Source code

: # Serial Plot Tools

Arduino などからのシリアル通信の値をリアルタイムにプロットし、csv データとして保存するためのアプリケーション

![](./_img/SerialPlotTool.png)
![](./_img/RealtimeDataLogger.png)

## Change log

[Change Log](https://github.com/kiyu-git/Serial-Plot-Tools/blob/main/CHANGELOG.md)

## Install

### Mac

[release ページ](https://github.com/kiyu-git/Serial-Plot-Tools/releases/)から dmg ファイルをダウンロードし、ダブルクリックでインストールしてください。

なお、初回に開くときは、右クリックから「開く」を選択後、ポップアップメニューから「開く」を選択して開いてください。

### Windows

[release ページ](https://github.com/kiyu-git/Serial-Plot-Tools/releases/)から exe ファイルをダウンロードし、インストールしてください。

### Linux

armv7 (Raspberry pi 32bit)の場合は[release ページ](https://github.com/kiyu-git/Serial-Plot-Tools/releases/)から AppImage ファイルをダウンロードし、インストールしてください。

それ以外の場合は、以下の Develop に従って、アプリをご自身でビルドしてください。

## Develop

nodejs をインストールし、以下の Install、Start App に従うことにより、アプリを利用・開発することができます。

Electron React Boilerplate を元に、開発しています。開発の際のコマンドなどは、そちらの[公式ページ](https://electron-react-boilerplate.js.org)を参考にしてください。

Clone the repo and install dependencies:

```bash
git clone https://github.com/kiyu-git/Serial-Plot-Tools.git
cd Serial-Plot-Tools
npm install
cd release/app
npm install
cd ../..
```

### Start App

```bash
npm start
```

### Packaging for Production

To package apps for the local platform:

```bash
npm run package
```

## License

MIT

━━━━

TRY IT: Output only the lines from the one containing "それ以外の場合は、以下の Develop に従って、アプリをご自身でビルドしてください。" through the end of the material, please, exactly as they appear.

TASK RESULT:
それ以外の場合は、以下の Develop に従って、アプリをご自身でビルドしてください。

## Develop

nodejs をインストールし、以下の Install、Start App に従うことにより、アプリを利用・開発することができます。

Electron React Boilerplate を元に、開発しています。開発の際のコマンドなどは、そちらの[公式ページ](https://electron-react-boilerplate.js.org)を参考にしてください。

Clone the repo and install dependencies:

```bash
git clone https://github.com/kiyu-git/Serial-Plot-Tools.git
cd Serial-Plot-Tools
npm install
cd release/app
npm install
cd ../..
```

### Start App

```bash
npm start
```

### Packaging for Production

To package apps for the local platform:

```bash
npm run package
```

## License

MIT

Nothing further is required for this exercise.